(Task input)

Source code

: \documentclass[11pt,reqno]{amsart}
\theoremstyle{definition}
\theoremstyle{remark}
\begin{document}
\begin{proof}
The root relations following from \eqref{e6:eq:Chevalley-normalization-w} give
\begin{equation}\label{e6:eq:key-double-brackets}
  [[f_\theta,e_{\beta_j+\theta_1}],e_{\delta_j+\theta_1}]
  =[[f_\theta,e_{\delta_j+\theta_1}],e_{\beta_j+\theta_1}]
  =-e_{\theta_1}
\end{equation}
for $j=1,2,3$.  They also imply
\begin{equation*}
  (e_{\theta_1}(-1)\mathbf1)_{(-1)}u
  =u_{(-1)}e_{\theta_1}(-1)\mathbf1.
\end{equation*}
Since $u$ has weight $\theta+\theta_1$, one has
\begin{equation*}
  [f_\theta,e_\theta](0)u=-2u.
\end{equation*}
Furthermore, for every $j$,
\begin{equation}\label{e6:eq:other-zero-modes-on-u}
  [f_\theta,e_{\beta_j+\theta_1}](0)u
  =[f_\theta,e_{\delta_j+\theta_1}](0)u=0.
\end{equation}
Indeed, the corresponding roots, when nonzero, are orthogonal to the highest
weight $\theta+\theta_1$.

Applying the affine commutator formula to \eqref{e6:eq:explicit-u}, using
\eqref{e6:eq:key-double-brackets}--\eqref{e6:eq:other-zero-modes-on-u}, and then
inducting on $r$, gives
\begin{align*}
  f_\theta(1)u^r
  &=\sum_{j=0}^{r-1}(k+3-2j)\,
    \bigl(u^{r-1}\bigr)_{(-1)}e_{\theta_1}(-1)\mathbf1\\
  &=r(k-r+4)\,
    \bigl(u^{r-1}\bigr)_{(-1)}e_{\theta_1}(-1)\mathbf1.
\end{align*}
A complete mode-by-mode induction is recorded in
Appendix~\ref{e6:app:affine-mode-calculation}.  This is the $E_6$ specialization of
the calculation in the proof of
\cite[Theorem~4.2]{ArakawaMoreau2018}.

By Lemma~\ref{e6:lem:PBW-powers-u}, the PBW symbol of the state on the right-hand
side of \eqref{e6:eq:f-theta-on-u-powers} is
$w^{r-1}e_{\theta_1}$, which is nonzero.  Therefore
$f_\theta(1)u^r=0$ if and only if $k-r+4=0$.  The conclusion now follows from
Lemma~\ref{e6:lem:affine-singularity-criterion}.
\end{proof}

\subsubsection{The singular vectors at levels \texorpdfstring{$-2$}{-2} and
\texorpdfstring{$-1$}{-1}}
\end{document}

(End Task input)

* **About this exercise**
Your answer should contain every entry, transcribed exactly.

* **Exercise solution**
Source code

: \documentclass[11pt,reqno]{amsart}
\theoremstyle{definition}
\theoremstyle{remark}
\begin{document}
\begin{proof}
The root relations following from \eqref{e6:eq:Chevalley-normalization-w} give
\begin{equation}\label{e6:eq:key-double-brackets}
  [[f_\theta,e_{\beta_j+\theta_1}],e_{\delta_j+\theta_1}]
  =[[f_\theta,e_{\delta_j+\theta_1}],e_{\beta_j+\theta_1}]
  =-e_{\theta_1}
\end{equation}
for $j=1,2,3$.  They also imply
\begin{equation*}
  (e_{\theta_1}(-1)\mathbf1)_{(-1)}u
  =u_{(-1)}e_{\theta_1}(-1)\mathbf1.
\end{equation*}
Since $u$ has weight $\theta+\theta_1$, one has
\begin{equation*}
  [f_\theta,e_\theta](0)u=-2u.
\end{equation*}
Furthermore, for every $j$,
\begin{equation}\label{e6:eq:other-zero-modes-on-u}
  [f_\theta,e_{\beta_j+\theta_1}](0)u
  =[f_\theta,e_{\delta_j+\theta_1}](0)u=0.
\end{equation}
Indeed, the corresponding roots, when nonzero, are orthogonal to the highest
weight $\theta+\theta_1$.

Applying the affine commutator formula to \eqref{e6:eq:explicit-u}, using
\eqref{e6:eq:key-double-brackets}--\eqref{e6:eq:other-zero-modes-on-u}, and then
inducting on $r$, gives
\begin{align*}
  f_\theta(1)u^r
  &=\sum_{j=0}^{r-1}(k+3-2j)\,
    \bigl(u^{r-1}\bigr)_{(-1)}e_{\theta_1}(-1)\mathbf1\\
  &=r(k-r+4)\,
    \bigl(u^{r-1}\bigr)_{(-1)}e_{\theta_1}(-1)\mathbf1.
\end{align*}
A complete mode-by-mode induction is recorded in
Appendix~\ref{e6:app:affine-mode-calculation}.  This is the $E_6$ specialization of
the calculation in the proof of
\cite[Theorem~4.2]{ArakawaMoreau2018}.

By Lemma~\ref{e6:lem:PBW-powers-u}, the PBW symbol of the state on the right-hand
side of \eqref{e6:eq:f-theta-on-u-powers} is
$w^{r-1}e_{\theta_1}$, which is nonzero.  Therefore
$f_\theta(1)u^r=0$ if and only if $k-r+4=0$.  The conclusion now follows from
Lemma~\ref{e6:lem:affine-singularity-criterion}.
\end{proof}

\subsubsection{The singular vectors at levels \texorpdfstring{$-2$}{-2} and
\texorpdfstring{$-1$}{-1}}
\end{document}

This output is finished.